Tegas! Menhub Ancam Tindak Hukum Pengusaha Gunakan Truk ODOL
Jakarta – Menteri Perhubungan, Dudy Purwagandhi, memberikan peringatan keras kepada para pelaku usaha yang memanfaatkan truk over dimension over load (ODOL), bahwa mereka bisa berhadapan dengan hukum pidana. Hukuman ini tidak hanya akan dikenakan kepada sopir, tetapi juga kepada pemilik dan pengguna truk tersebut.
“Seperti yang terjadi pada kasus di Purworejo dan Ciawi, jika ditemukan adanya indikasi pelanggaran pidana, kami berharap penegakan hukum tidak hanya berhenti pada pengemudi, tetapi juga melibatkan pemilik dan pengguna. Misalnya, jika mereka mengetahui bahwa seharusnya menggunakan dua truk namun tetap memaksakan satu truk hingga berpotensi menimbulkan kecelakaan, maka kami akan mendorong penindakan hukum yang tepat. Tanggung jawab bukan hanya pada pengemudi, tetapi juga pada pemilik dan pengguna,” katanya pada Jumat (9/5/2025).
Dudy juga mengingatkan kepada para pelaku usaha dan pemilik kendaraan besar agar lebih memperhatikan dampak dari penggunaan truk ODOL.
“Ke depan, kami berharap ada pembelajaran dari pelaku usaha sehingga mereka tidak bisa sekadar melepaskan tanggung jawab kepada pengemudi,” ujarnya.
Selama ini, jika terjadi kecelakaan, pengemudi sering kali menjadi pihak yang disalahkan. Padahal, mereka hanya menjalankan pekerjaan, dan tanpa instruksi dari pemberi kerja, hal ini tidak akan terjadi. Oleh karena itu, tanggung jawab utama dalam kasus kecelakaan ada pada pelaku usaha.

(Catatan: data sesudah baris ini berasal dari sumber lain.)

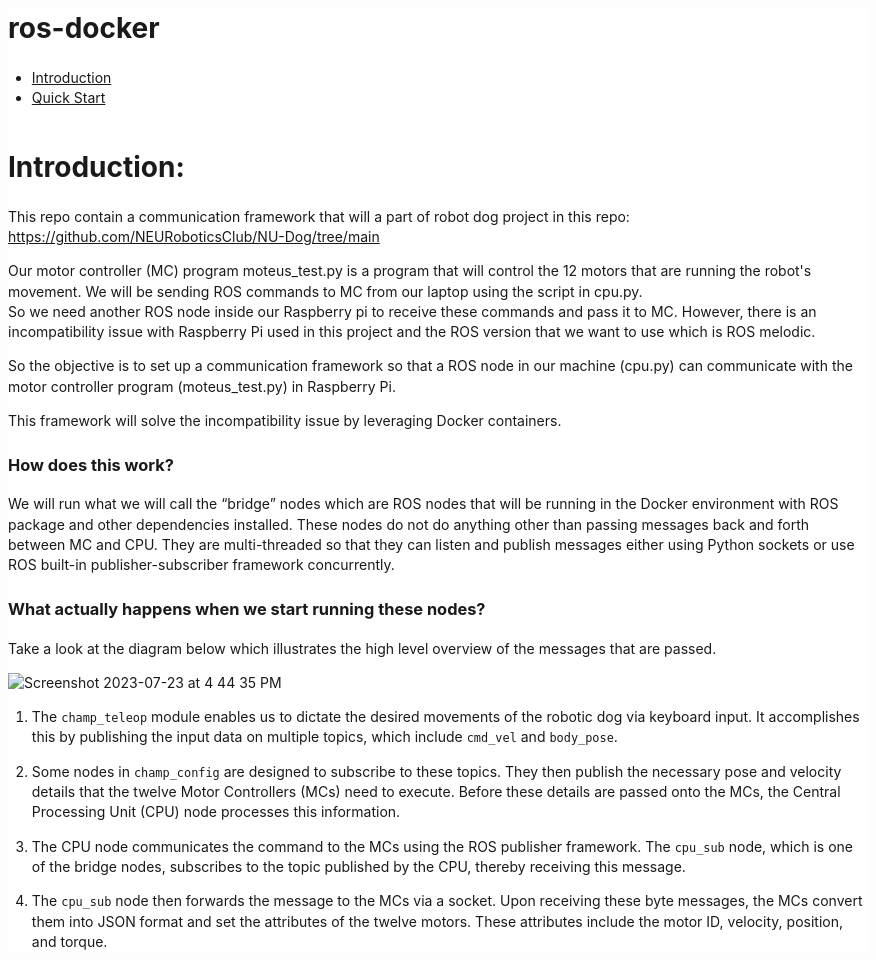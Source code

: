 # ros-docker
- [Introduction](#introduction)
- [Quick Start](#quick-start)
# Introduction: 
This repo contain a communication framework that will a part of robot dog project in this repo:  
https://github.com/NEURoboticsClub/NU-Dog/tree/main  

Our motor controller (MC) program moteus_test.py is a program that will control the 12 motors that are running the robot's movement. We will be sending ROS commands to MC from our laptop using the script in cpu.py.  
So we need another ROS node inside our Raspberry pi to receive these commands and pass it to MC. However, there is an incompatibility issue with Raspberry Pi used in this project and the ROS version that we want to use which is ROS melodic.  

So the objective is to set up a communication framework so that a ROS node in our machine (cpu.py) can communicate with the motor controller program (moteus_test.py) in Raspberry Pi.  

This framework will solve the incompatibility issue by leveraging Docker containers.  

### How does this work?  
We will run what we will call the “bridge” nodes which are ROS nodes that will be running in the Docker environment with ROS package and other dependencies installed. These nodes do not do anything other than passing messages back and forth between MC and CPU. They are multi-threaded so that they can listen and publish messages either using Python sockets or use ROS built-in publisher-subscriber framework concurrently. 

### What actually happens when we start running these nodes?  

Take a look at the diagram below which illustrates the high level overview of the messages that are passed.  

<img width="1366" alt="Screenshot 2023-07-23 at 4 44 35 PM" src="https://github.com/freecode23/ros-docker/assets/67333705/6915a31d-66f0-4a2f-8ae0-7b906279474f">


1. The `champ_teleop` module enables us to dictate the desired movements of the robotic dog via keyboard input. It accomplishes this by publishing the input data on multiple topics, which include `cmd_vel` and `body_pose`. 

2. Some nodes in `champ_config` are designed to subscribe to these topics. They then publish the necessary pose and velocity details that the twelve Motor Controllers (MCs) need to execute. Before these details are passed onto the MCs, the Central Processing Unit (CPU) node processes this information. 

3. The CPU node communicates the command to the MCs using the ROS publisher framework. The `cpu_sub` node, which is one of the bridge nodes, subscribes to the topic published by the CPU, thereby receiving this message. 

4. The `cpu_sub` node then forwards the message to the MCs via a socket. Upon receiving these byte messages, the MCs convert them into JSON format and set the attributes of the twelve motors. These attributes include the motor ID, velocity, position, and torque.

“Aturan pidana sudah ada, dan saya telah berdiskusi dengan Kakorlantas untuk memastikan tindak pidana tidak hanya berhenti di satu pengemudi saja. Kasihan pengemudinya, kadang mereka tahu risikonya, tetapi terpaksa melakukannya karena kebutuhan hidup,” tambahnya.

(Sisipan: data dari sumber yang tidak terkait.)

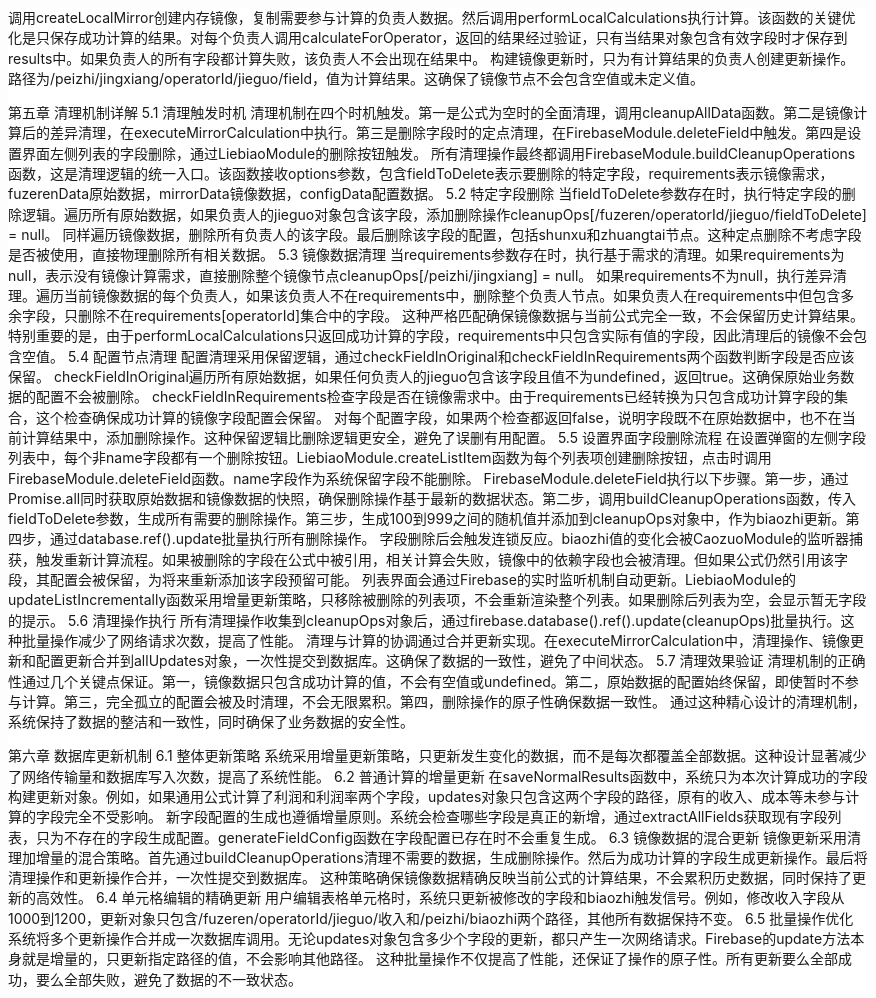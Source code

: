 调用createLocalMirror创建内存镜像，复制需要参与计算的负责人数据。然后调用performLocalCalculations执行计算。该函数的关键优化是只保存成功计算的结果。对每个负责人调用calculateForOperator，返回的结果经过验证，只有当结果对象包含有效字段时才保存到results中。如果负责人的所有字段都计算失败，该负责人不会出现在结果中。
构建镜像更新时，只为有计算结果的负责人创建更新操作。路径为/peizhi/jingxiang/operatorId/jieguo/field，值为计算结果。这确保了镜像节点不会包含空值或未定义值。


第五章 清理机制详解
5.1 清理触发时机
清理机制在四个时机触发。第一是公式为空时的全面清理，调用cleanupAllData函数。第二是镜像计算后的差异清理，在executeMirrorCalculation中执行。第三是删除字段时的定点清理，在FirebaseModule.deleteField中触发。第四是设置界面左侧列表的字段删除，通过LiebiaoModule的删除按钮触发。
所有清理操作最终都调用FirebaseModule.buildCleanupOperations函数，这是清理逻辑的统一入口。该函数接收options参数，包含fieldToDelete表示要删除的特定字段，requirements表示镜像需求，fuzerenData原始数据，mirrorData镜像数据，configData配置数据。
5.2 特定字段删除
当fieldToDelete参数存在时，执行特定字段的删除逻辑。遍历所有原始数据，如果负责人的jieguo对象包含该字段，添加删除操作cleanupOps[/fuzeren/operatorId/jieguo/fieldToDelete] = null。
同样遍历镜像数据，删除所有负责人的该字段。最后删除该字段的配置，包括shunxu和zhuangtai节点。这种定点删除不考虑字段是否被使用，直接物理删除所有相关数据。
5.3 镜像数据清理
当requirements参数存在时，执行基于需求的清理。如果requirements为null，表示没有镜像计算需求，直接删除整个镜像节点cleanupOps[/peizhi/jingxiang] = null。
如果requirements不为null，执行差异清理。遍历当前镜像数据的每个负责人，如果该负责人不在requirements中，删除整个负责人节点。如果负责人在requirements中但包含多余字段，只删除不在requirements[operatorId]集合中的字段。
这种严格匹配确保镜像数据与当前公式完全一致，不会保留历史计算结果。特别重要的是，由于performLocalCalculations只返回成功计算的字段，requirements中只包含实际有值的字段，因此清理后的镜像不会包含空值。
5.4 配置节点清理
配置清理采用保留逻辑，通过checkFieldInOriginal和checkFieldInRequirements两个函数判断字段是否应该保留。
checkFieldInOriginal遍历所有原始数据，如果任何负责人的jieguo包含该字段且值不为undefined，返回true。这确保原始业务数据的配置不会被删除。
checkFieldInRequirements检查字段是否在镜像需求中。由于requirements已经转换为只包含成功计算字段的集合，这个检查确保成功计算的镜像字段配置会保留。
对每个配置字段，如果两个检查都返回false，说明字段既不在原始数据中，也不在当前计算结果中，添加删除操作。这种保留逻辑比删除逻辑更安全，避免了误删有用配置。
5.5 设置界面字段删除流程
在设置弹窗的左侧字段列表中，每个非name字段都有一个删除按钮。LiebiaoModule.createListItem函数为每个列表项创建删除按钮，点击时调用FirebaseModule.deleteField函数。name字段作为系统保留字段不能删除。
FirebaseModule.deleteField执行以下步骤。第一步，通过Promise.all同时获取原始数据和镜像数据的快照，确保删除操作基于最新的数据状态。第二步，调用buildCleanupOperations函数，传入fieldToDelete参数，生成所有需要的删除操作。第三步，生成100到999之间的随机值并添加到cleanupOps对象中，作为biaozhi更新。第四步，通过database.ref().update批量执行所有删除操作。
字段删除后会触发连锁反应。biaozhi值的变化会被CaozuoModule的监听器捕获，触发重新计算流程。如果被删除的字段在公式中被引用，相关计算会失败，镜像中的依赖字段也会被清理。但如果公式仍然引用该字段，其配置会被保留，为将来重新添加该字段预留可能。
列表界面会通过Firebase的实时监听机制自动更新。LiebiaoModule的updateListIncrementally函数采用增量更新策略，只移除被删除的列表项，不会重新渲染整个列表。如果删除后列表为空，会显示暂无字段的提示。
5.6 清理操作执行
所有清理操作收集到cleanupOps对象后，通过firebase.database().ref().update(cleanupOps)批量执行。这种批量操作减少了网络请求次数，提高了性能。
清理与计算的协调通过合并更新实现。在executeMirrorCalculation中，清理操作、镜像更新和配置更新合并到allUpdates对象，一次性提交到数据库。这确保了数据的一致性，避免了中间状态。
5.7 清理效果验证
清理机制的正确性通过几个关键点保证。第一，镜像数据只包含成功计算的值，不会有空值或undefined。第二，原始数据的配置始终保留，即使暂时不参与计算。第三，完全孤立的配置会被及时清理，不会无限累积。第四，删除操作的原子性确保数据一致性。
通过这种精心设计的清理机制，系统保持了数据的整洁和一致性，同时确保了业务数据的安全性。


第六章 数据库更新机制
6.1 整体更新策略
系统采用增量更新策略，只更新发生变化的数据，而不是每次都覆盖全部数据。这种设计显著减少了网络传输量和数据库写入次数，提高了系统性能。
6.2 普通计算的增量更新
在saveNormalResults函数中，系统只为本次计算成功的字段构建更新对象。例如，如果通用公式计算了利润和利润率两个字段，updates对象只包含这两个字段的路径，原有的收入、成本等未参与计算的字段完全不受影响。
新字段配置的生成也遵循增量原则。系统会检查哪些字段是真正的新增，通过extractAllFields获取现有字段列表，只为不存在的字段生成配置。generateFieldConfig函数在字段配置已存在时不会重复生成。
6.3 镜像数据的混合更新
镜像更新采用清理加增量的混合策略。首先通过buildCleanupOperations清理不需要的数据，生成删除操作。然后为成功计算的字段生成更新操作。最后将清理操作和更新操作合并，一次性提交到数据库。
这种策略确保镜像数据精确反映当前公式的计算结果，不会累积历史数据，同时保持了更新的高效性。
6.4 单元格编辑的精确更新
用户编辑表格单元格时，系统只更新被修改的字段和biaozhi触发信号。例如，修改收入字段从1000到1200，更新对象只包含/fuzeren/operatorId/jieguo/收入和/peizhi/biaozhi两个路径，其他所有数据保持不变。
6.5 批量操作优化
系统将多个更新操作合并成一次数据库调用。无论updates对象包含多少个字段的更新，都只产生一次网络请求。Firebase的update方法本身就是增量的，只更新指定路径的值，不会影响其他路径。
这种批量操作不仅提高了性能，还保证了操作的原子性。所有更新要么全部成功，要么全部失败，避免了数据的不一致状态。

Dudy juga menyebutkan adanya opsi untuk mencabut izin usaha dari pelaku jika terbukti melakukan pelanggaran. Koordinasi dengan Badan Koordinasi Penanaman Modal (BKPM) telah dilakukan.
“Kami sedang berbicara dengan BKPM tentang opsi pencabutan izin usaha jika terjadi pelanggaran pidana. Kami bisa mengusulkan pencabutan izin usaha terkait truk barang khusus, dan untuk barang umum, Pemda dapat mengambil tindakan. Pencabutan izin usaha ibarat mencabut nyawa, jadi pesannya jelas,” tegas Dudy.